Long before the Davis estate had anything to do with it, for whatever reason, this was called "The Lost Quintet" with good reason. I'm sure there's a reason why Columbia didn't do something to document this band, but damned if I know what it is.
Just as the (re)discovery of the now-legendary "Second Great Quintet" precipitated the mainstreaming of a once "esoteric" musical sensibility, so might a reversal of the de facto supression of this band. The "walls" are finally starting to crack (and have been for the last 10 years or so, when those two grey-market CDs - Double Image & Paraphernailia - came out and all the underground talk of badassness from those who had actually heard the various tapes proved to be accurate, to put it mildly), but there's yet no (and may never be) a Plugged Nickel-like "Rosetta Stone" for this music. Part of that is because it was evolving so rapidly, but an equal part is that most of what exists is amateur recordings of variable quality. Again - where was Columbia?

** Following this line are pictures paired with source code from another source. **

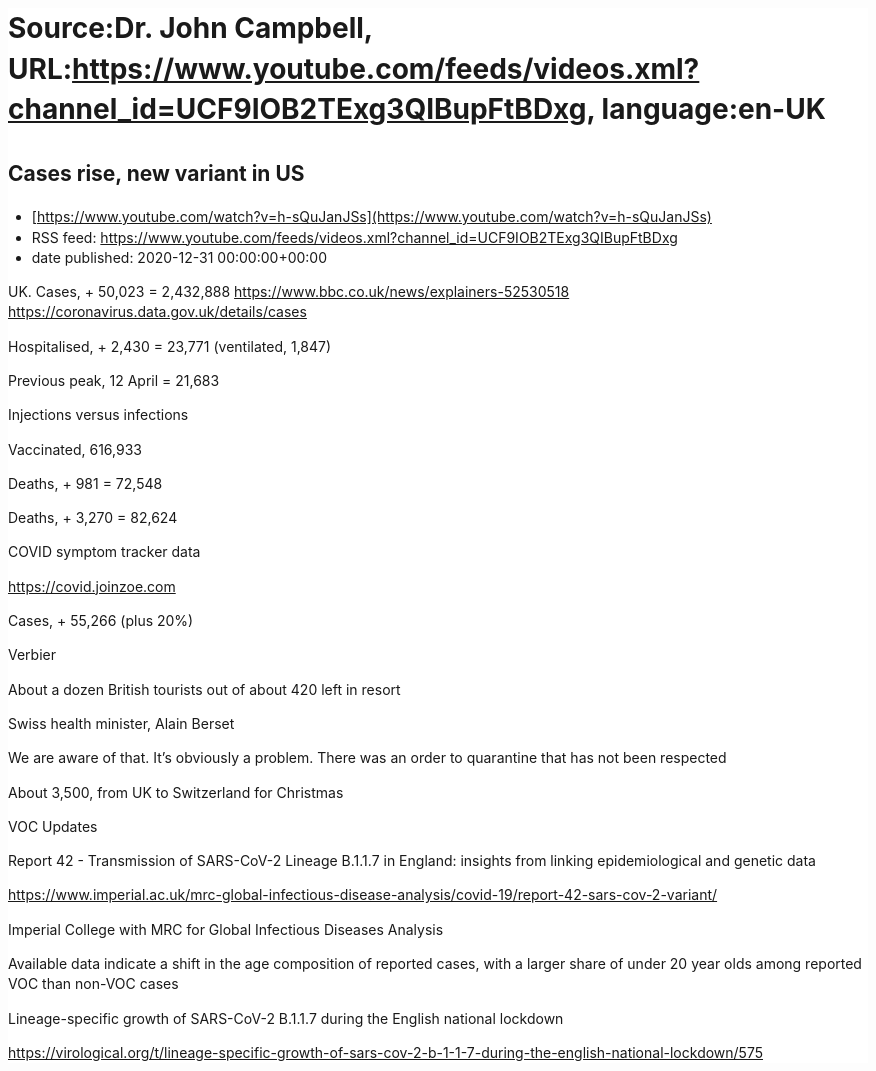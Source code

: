 # Source:Dr. John Campbell, URL:https://www.youtube.com/feeds/videos.xml?channel_id=UCF9IOB2TExg3QIBupFtBDxg, language:en-UK

## Cases rise, new variant in US
 - [https://www.youtube.com/watch?v=h-sQuJanJSs](https://www.youtube.com/watch?v=h-sQuJanJSs)
 - RSS feed: https://www.youtube.com/feeds/videos.xml?channel_id=UCF9IOB2TExg3QIBupFtBDxg
 - date published: 2020-12-31 00:00:00+00:00

UK. Cases, + 50,023 = 2,432,888
https://www.bbc.co.uk/news/explainers-52530518
https://coronavirus.data.gov.uk/details/cases

Hospitalised, + 2,430 = 23,771 (ventilated, 1,847)

Previous peak, 12 April = 21,683

Injections versus infections

Vaccinated, 616,933

Deaths, + 981 = 72,548

Deaths, + 3,270 = 82,624

COVID symptom tracker data

https://covid.joinzoe.com

Cases, + 55,266 (plus 20%)

Verbier

About a dozen British tourists out of about 420 left in resort

Swiss health minister, Alain Berset

We are aware of that. It’s obviously a problem. There was an order to quarantine that has not been respected

About 3,500, from UK to Switzerland for Christmas

VOC Updates

Report 42 - Transmission of SARS-CoV-2 Lineage B.1.1.7 in England: insights from linking epidemiological and genetic data

https://www.imperial.ac.uk/mrc-global-infectious-disease-analysis/covid-19/report-42-sars-cov-2-variant/

Imperial College with MRC for Global Infectious Diseases Analysis

Available data indicate a shift in the age composition of reported cases, with a larger share of under 20 year olds among reported VOC than non-VOC cases

Lineage-specific growth of SARS-CoV-2 B.1.1.7 during the English national lockdown

https://virological.org/t/lineage-specific-growth-of-sars-cov-2-b-1-1-7-during-the-english-national-lockdown/575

People need to hear this band's output. At least people interested in jazz as something other than "repertory music" do, becuase this was a band where a lot of then-"controversial" currents in the music - free jazz, "rock" rhythms, and electric instruments - came together in a music that was still unmistakably "jazz". All the revisionary bullshit about how all those evolutions were "mistakes" and "not really jazz" and "commercial sellouts" falls apart when you hear this band play what it played how it played it.
There's a few bands whose lack of "official" documentation has really skewed the "common history" towards the inaccurate as well as allowing for the agenda-driven revisionists/faux-preservationists to get far more of a free pass than they deserve. From early in the 1960s, the Rollins-Cherry band is one, but at least they hade a little piece on RCA. From late in the 1960s, there's this, The Lost Quintet of Miles Davis. One - one - Japanese-only Sony CD, period. That and a buttload of bootlegs, audio and video.

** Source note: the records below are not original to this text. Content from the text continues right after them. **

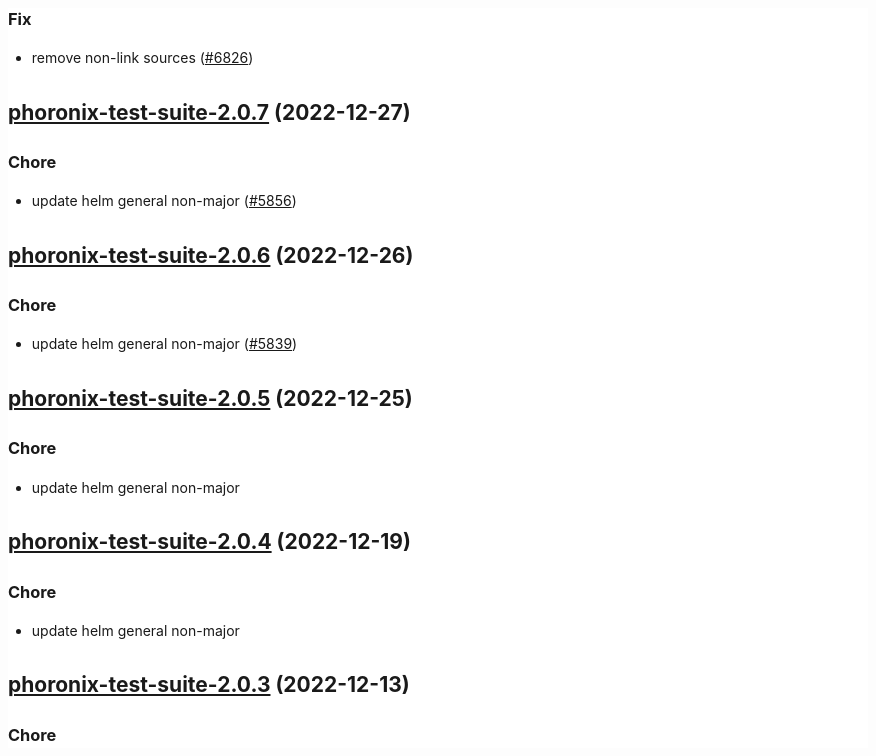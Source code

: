### Fix

- remove non-link sources ([#6826](https://github.com/truecharts/charts/issues/6826))
  
  


## [phoronix-test-suite-2.0.7](https://github.com/truecharts/charts/compare/phoronix-test-suite-2.0.6...phoronix-test-suite-2.0.7) (2022-12-27)

### Chore

- update helm general non-major ([#5856](https://github.com/truecharts/charts/issues/5856))
  
  


## [phoronix-test-suite-2.0.6](https://github.com/truecharts/charts/compare/phoronix-test-suite-2.0.5...phoronix-test-suite-2.0.6) (2022-12-26)

### Chore

- update helm general non-major ([#5839](https://github.com/truecharts/charts/issues/5839))
  
  


## [phoronix-test-suite-2.0.5](https://github.com/truecharts/charts/compare/phoronix-test-suite-2.0.4...phoronix-test-suite-2.0.5) (2022-12-25)

### Chore

- update helm general non-major
  
  


## [phoronix-test-suite-2.0.4](https://github.com/truecharts/charts/compare/phoronix-test-suite-2.0.3...phoronix-test-suite-2.0.4) (2022-12-19)

### Chore

- update helm general non-major
  
  


## [phoronix-test-suite-2.0.3](https://github.com/truecharts/charts/compare/phoronix-test-suite-2.0.2...phoronix-test-suite-2.0.3) (2022-12-13)

### Chore
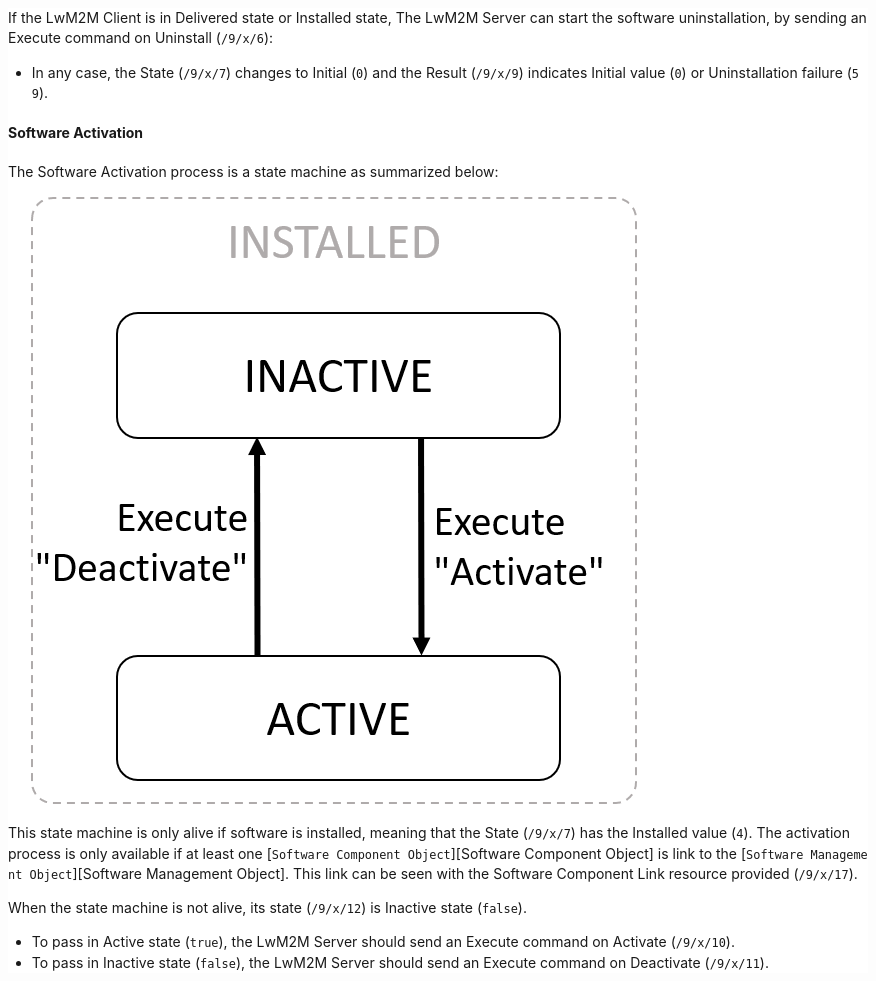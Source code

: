 If the LwM2M Client is in Delivered state or Installed state, The LwM2M Server can start the software uninstallation, by sending an Execute command on Uninstall (`/9/x/6`):

- In any case, the State (`/9/x/7`) changes to Initial (`0`) and the Result (`/9/x/9`) indicates Initial value (`0`) or Uninstallation failure (`59`).

#### Software Activation

The Software Activation process is a state machine as summarized below:

![Software Activation State Machine](images/SWMGMT_SoftwareActivationStateMachine.png)

This state machine is only alive if software is installed, meaning that the State (`/9/x/7`) has the Installed value (`4`).
The activation process is only available if at least one [`Software Component Object`][Software Component Object] is link to the [`Software Management Object`][Software Management Object]. This link can be seen with the Software Component Link resource provided (`/9/x/17`).

When the state machine is not alive, its state (`/9/x/12`) is Inactive state (`false`).

- To pass in Active state (`true`), the LwM2M Server should send an Execute command on Activate (`/9/x/10`).
- To pass in Inactive state (`false`), the LwM2M Server should send an Execute command on Deactivate (`/9/x/11`).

No matter what you think about it, it's next to impossible to fully understand so much of what happened in the so much of the jazz of the early 1970s without hearing this band go from where it started to where it ended up. But how is that supposed to happen?

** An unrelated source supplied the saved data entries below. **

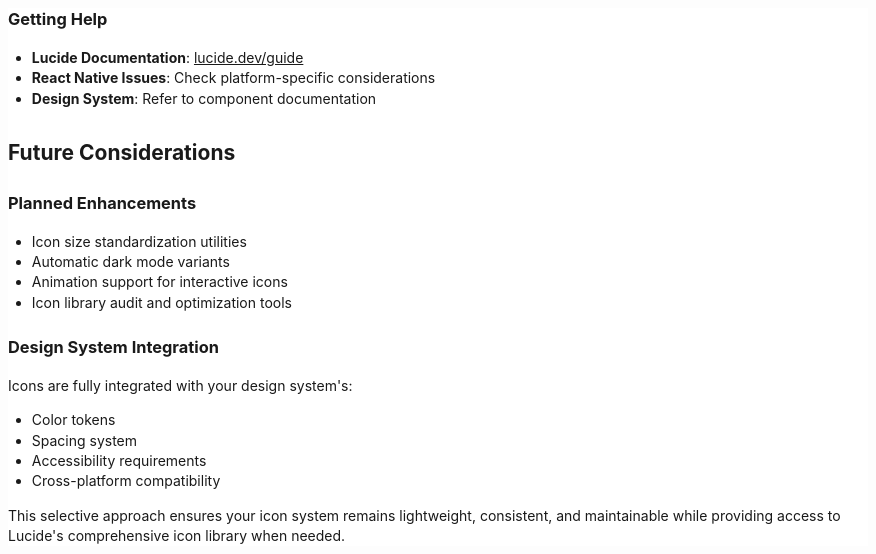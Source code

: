 ### Getting Help
- **Lucide Documentation**: [lucide.dev/guide](https://lucide.dev/guide)
- **React Native Issues**: Check platform-specific considerations
- **Design System**: Refer to component documentation

## Future Considerations

### Planned Enhancements
- Icon size standardization utilities
- Automatic dark mode variants
- Animation support for interactive icons
- Icon library audit and optimization tools

### Design System Integration
Icons are fully integrated with your design system's:
- Color tokens
- Spacing system
- Accessibility requirements
- Cross-platform compatibility

This selective approach ensures your icon system remains lightweight, consistent, and maintainable while providing access to Lucide's comprehensive icon library when needed.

In the meantime, anybody who tells you that the '70s was when jazz "got away" from itself, please allow for the distinct possibility that they are either ignorant or else full of shit. There is that argument to be made, but making it to advance the cause of putting Humpty Dumpty back together again ignores the fact that one way or another, eggs end up getting broken, even if allowed to conclude their natural cycle.
Especially if allowed to conclude their natural cycle.